**Your assignment:**
I would like you to return all of the records exactly as they stand.

___ Input for this task ___

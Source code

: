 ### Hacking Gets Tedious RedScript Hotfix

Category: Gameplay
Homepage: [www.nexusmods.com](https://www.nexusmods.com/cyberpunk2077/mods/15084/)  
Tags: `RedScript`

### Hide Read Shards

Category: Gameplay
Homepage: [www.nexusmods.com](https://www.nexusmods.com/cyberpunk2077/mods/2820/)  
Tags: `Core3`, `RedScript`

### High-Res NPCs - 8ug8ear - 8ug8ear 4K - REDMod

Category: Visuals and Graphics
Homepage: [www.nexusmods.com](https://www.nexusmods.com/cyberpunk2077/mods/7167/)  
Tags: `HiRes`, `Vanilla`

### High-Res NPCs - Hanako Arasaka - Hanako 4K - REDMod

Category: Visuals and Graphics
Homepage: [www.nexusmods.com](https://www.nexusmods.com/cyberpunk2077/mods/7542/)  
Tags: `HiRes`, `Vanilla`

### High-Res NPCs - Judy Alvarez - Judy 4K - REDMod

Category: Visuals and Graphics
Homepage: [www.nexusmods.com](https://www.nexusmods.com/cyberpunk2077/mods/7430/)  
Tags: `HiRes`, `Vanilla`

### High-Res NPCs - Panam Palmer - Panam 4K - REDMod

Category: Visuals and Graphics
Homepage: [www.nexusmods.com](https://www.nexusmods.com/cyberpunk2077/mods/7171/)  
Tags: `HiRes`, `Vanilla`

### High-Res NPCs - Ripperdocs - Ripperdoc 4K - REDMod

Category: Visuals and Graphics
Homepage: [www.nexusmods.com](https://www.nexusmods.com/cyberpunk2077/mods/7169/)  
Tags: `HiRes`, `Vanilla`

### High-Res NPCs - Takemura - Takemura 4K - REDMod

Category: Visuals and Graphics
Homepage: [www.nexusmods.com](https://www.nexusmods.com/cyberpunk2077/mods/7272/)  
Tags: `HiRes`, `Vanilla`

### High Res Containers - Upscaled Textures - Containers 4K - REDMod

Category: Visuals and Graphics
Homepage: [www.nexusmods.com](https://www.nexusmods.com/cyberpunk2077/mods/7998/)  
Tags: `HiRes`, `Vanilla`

___

**Result for this exercise:**
Source code

: ### Hacking Gets Tedious RedScript Hotfix

Category: Gameplay
Homepage: [www.nexusmods.com](https://www.nexusmods.com/cyberpunk2077/mods/15084/)  
Tags: `RedScript`

### Hide Read Shards

Category: Gameplay
Homepage: [www.nexusmods.com](https://www.nexusmods.com/cyberpunk2077/mods/2820/)  
Tags: `Core3`, `RedScript`

### High-Res NPCs - 8ug8ear - 8ug8ear 4K - REDMod

Category: Visuals and Graphics
Homepage: [www.nexusmods.com](https://www.nexusmods.com/cyberpunk2077/mods/7167/)  
Tags: `HiRes`, `Vanilla`

### High-Res NPCs - Hanako Arasaka - Hanako 4K - REDMod

Category: Visuals and Graphics
Homepage: [www.nexusmods.com](https://www.nexusmods.com/cyberpunk2077/mods/7542/)  
Tags: `HiRes`, `Vanilla`

### High-Res NPCs - Judy Alvarez - Judy 4K - REDMod

Category: Visuals and Graphics
Homepage: [www.nexusmods.com](https://www.nexusmods.com/cyberpunk2077/mods/7430/)  
Tags: `HiRes`, `Vanilla`

### High-Res NPCs - Panam Palmer - Panam 4K - REDMod

Category: Visuals and Graphics
Homepage: [www.nexusmods.com](https://www.nexusmods.com/cyberpunk2077/mods/7171/)  
Tags: `HiRes`, `Vanilla`

### High-Res NPCs - Ripperdocs - Ripperdoc 4K - REDMod

Category: Visuals and Graphics
Homepage: [www.nexusmods.com](https://www.nexusmods.com/cyberpunk2077/mods/7169/)  
Tags: `HiRes`, `Vanilla`

### High-Res NPCs - Takemura - Takemura 4K - REDMod

Category: Visuals and Graphics
Homepage: [www.nexusmods.com](https://www.nexusmods.com/cyberpunk2077/mods/7272/)  
Tags: `HiRes`, `Vanilla`

### High Res Containers - Upscaled Textures - Containers 4K - REDMod

Category: Visuals and Graphics
Homepage: [www.nexusmods.com](https://www.nexusmods.com/cyberpunk2077/mods/7998/)  
Tags: `HiRes`, `Vanilla`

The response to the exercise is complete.